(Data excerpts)

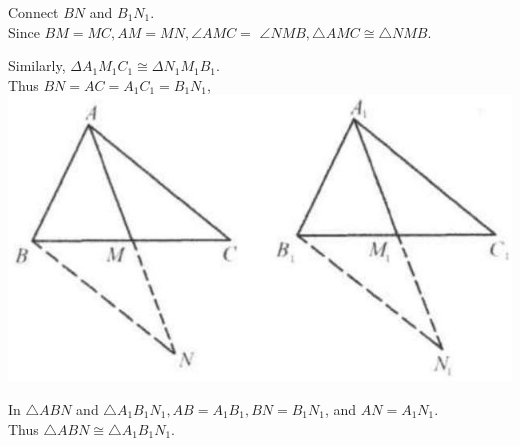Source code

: \documentclass[10pt]{article}
\begin{document}
Connect \(B N\) and \(B_{1} N_{1}\).\\
Since \(B M=M C, A M=M N, \angle A M C=\) \(\angle N M B, \triangle A M C \cong \triangle N M B\).

Similarly, \(\Delta A_{1} M_{1} C_{1} \cong \Delta N_{1} M_{1} B_{1}\).\\
Thus \(B N=A C=A_{1} C_{1}=B_{1} N_{1}\),\\
\includegraphics[max width=\textwidth, center]{2025_04_17_97bc1f7e44d93c271a88g-031(1)}

In \(\triangle A B N\) and \(\triangle A_{1} B_{1} N_{1}, A B=A_{1} B_{1}, B N=B_{1} N_{1}\), and \(A N=A_{1} N_{1}\).\\
Thus \(\triangle A B N \cong \triangle A_{1} B_{1} N_{1}\).
\end{document}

# WHAT YOU HAVE TO DO:
The answer must be the line containing "In \(\triangle A" and every line after it to the end of the data, each set down exactly.

# ANSWER:
In \(\triangle A B N\) and \(\triangle A_{1} B_{1} N_{1}, A B=A_{1} B_{1}, B N=B_{1} N_{1}\), and \(A N=A_{1} N_{1}\).\\
Thus \(\triangle A B N \cong \triangle A_{1} B_{1} N_{1}\).
\end{document}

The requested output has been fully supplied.